Translating ETI’s historical values into recession-risk probabilities via a probit model also points to low business-cycle risk for the US through last month. Analyzing the data with this methodology shows that the numbers continue to imply that the odds are virtually nil that the National Bureau of Economic Research (NBER) — the official arbiter of US business cycle dates— will declare October as the start of a new recession.
For perspective on looking ahead, consider how ETI may evolve as new data is published. One way to project future values for this index is with an econometric technique known as an autoregressive integrated moving average (ARIMA) model, based on calculations via the “forecast” package for R. The ARIMA model calculates the missing data points for each indicator and for each month–in this case through December 2016. (Note that August 2016 is currently the latest month with a complete set of published data.) Based on today’s projections, ETI is expected to remain above its danger zone for the near term by holding above the 50% mark.
Forecasts are always suspect, of course, but recent projections of ETI for the near-term future have proven to be relatively reliable guesstimates vs. the full set of published numbers that followed. That’s not surprising, given ETI’s design to capture the broad trend via a range of indicators. Predicting individual components, by contrast, is prone to far more uncertainty. The current projections (the four black dots in the chart above) suggest that the economy will continue to expand. Note, however, that the projections overall point to a trend that’s expected to remain positive but at a moderate pace.
The chart above also includes the range of vintage ETI projections published on these pages in previous months (blue bars), which you can compare with the actual data that followed, based on current numbers (red and black dots). The assumption here is that while any one forecast for a given indicator will likely miss the mark, the errors may cancel out to some degree by aggregating a broad set of predictions. That’s a reasonable view according to the historical record for the ETI forecasts.

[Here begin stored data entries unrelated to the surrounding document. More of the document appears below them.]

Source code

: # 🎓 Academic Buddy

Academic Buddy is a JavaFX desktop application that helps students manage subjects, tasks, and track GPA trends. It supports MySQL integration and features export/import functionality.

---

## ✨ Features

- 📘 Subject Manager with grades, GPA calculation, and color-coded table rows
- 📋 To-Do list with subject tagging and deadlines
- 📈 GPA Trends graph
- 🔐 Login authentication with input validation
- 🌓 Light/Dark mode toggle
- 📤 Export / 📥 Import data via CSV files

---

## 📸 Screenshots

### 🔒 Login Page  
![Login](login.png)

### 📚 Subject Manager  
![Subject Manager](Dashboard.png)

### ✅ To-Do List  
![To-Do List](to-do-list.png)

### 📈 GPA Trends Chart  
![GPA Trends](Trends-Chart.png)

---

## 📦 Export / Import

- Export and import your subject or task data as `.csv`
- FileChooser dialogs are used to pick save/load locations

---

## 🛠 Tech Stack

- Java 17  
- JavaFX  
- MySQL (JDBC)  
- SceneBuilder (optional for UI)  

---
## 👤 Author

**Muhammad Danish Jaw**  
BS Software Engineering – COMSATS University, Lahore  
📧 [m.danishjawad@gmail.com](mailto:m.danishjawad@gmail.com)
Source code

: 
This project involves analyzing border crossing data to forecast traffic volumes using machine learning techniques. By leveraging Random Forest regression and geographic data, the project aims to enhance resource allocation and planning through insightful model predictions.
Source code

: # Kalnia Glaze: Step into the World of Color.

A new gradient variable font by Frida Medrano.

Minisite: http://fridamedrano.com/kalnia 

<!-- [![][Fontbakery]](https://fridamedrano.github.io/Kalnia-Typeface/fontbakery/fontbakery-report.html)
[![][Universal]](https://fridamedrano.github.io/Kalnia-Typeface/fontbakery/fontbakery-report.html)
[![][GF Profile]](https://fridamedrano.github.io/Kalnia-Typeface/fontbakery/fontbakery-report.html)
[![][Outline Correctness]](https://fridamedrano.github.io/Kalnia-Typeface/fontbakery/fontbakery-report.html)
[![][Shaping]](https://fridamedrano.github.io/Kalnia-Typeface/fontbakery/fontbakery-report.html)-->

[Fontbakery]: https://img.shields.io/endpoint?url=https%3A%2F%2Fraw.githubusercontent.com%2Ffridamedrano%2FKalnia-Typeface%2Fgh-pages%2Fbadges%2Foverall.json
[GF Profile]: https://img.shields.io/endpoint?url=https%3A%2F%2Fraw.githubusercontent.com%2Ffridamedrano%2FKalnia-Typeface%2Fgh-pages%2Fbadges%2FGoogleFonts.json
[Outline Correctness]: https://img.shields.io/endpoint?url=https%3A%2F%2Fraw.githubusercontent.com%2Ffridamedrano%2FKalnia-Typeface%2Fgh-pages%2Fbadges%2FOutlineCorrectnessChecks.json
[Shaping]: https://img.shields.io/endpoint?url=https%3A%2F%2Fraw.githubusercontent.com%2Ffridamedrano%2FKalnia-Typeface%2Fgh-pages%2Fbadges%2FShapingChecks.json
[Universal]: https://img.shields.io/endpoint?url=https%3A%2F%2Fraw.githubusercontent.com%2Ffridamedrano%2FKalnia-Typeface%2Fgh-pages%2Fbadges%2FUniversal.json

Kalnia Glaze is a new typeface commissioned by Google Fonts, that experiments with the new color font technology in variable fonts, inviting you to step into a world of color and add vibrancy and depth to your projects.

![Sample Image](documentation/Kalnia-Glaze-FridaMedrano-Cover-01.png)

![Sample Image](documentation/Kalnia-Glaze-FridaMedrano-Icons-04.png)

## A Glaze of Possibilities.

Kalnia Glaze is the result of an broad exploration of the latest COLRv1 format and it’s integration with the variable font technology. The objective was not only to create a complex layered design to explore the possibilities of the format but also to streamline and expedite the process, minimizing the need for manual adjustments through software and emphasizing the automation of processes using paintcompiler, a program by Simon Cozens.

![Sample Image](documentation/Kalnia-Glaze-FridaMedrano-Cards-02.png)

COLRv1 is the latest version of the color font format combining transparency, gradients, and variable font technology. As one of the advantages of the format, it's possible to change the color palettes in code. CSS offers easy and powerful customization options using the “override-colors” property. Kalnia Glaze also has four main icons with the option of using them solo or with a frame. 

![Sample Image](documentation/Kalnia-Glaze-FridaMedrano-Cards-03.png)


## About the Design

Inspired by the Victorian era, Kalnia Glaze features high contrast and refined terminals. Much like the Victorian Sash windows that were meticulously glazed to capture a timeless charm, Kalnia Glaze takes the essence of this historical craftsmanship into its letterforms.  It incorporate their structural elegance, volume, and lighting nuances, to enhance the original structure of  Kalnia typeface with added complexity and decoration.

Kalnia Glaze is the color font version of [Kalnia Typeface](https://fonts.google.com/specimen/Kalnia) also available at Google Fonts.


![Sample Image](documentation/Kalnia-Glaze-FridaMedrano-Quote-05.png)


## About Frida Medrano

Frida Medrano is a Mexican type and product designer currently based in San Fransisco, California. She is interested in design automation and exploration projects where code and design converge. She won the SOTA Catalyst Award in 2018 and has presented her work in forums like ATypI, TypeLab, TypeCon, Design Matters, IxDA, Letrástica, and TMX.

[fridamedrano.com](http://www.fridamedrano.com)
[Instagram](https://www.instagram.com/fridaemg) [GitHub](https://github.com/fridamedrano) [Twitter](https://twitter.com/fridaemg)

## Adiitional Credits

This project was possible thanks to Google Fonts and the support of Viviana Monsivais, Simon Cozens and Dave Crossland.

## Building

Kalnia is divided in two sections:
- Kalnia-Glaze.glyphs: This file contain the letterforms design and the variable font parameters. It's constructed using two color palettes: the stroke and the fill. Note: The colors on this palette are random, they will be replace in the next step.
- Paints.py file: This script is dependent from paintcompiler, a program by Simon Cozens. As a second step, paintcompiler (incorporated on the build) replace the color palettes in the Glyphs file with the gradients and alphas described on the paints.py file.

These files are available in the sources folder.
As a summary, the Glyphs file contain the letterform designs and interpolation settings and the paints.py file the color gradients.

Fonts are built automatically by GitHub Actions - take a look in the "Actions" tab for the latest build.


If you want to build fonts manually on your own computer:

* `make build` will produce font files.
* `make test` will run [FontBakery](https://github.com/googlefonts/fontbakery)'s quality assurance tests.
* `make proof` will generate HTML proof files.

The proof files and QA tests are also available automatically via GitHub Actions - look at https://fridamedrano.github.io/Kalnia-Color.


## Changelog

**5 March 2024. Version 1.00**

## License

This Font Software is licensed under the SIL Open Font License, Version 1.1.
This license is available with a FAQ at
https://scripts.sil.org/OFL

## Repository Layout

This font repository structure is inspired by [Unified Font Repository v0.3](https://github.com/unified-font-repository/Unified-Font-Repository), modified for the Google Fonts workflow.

For additional perspective on judging the track record of the forecasts, here are the previous updates for the last three months:
Note: ETI is a diffusion index (i.e., an index that tracks the proportion of components with positive values) for the 14 leading/coincident indicators listed in the table above. ETI values reflect the 3-month average of the transformation rules defined in the table. EMI measures the same set of indicators/transformation rules based on the 3-month average of the median monthly percentage change for the 14 indicators. For purposes of filling in the missing data points in recent history and projecting ETI and EMI values, the missing data points are estimated with an ARIMA model.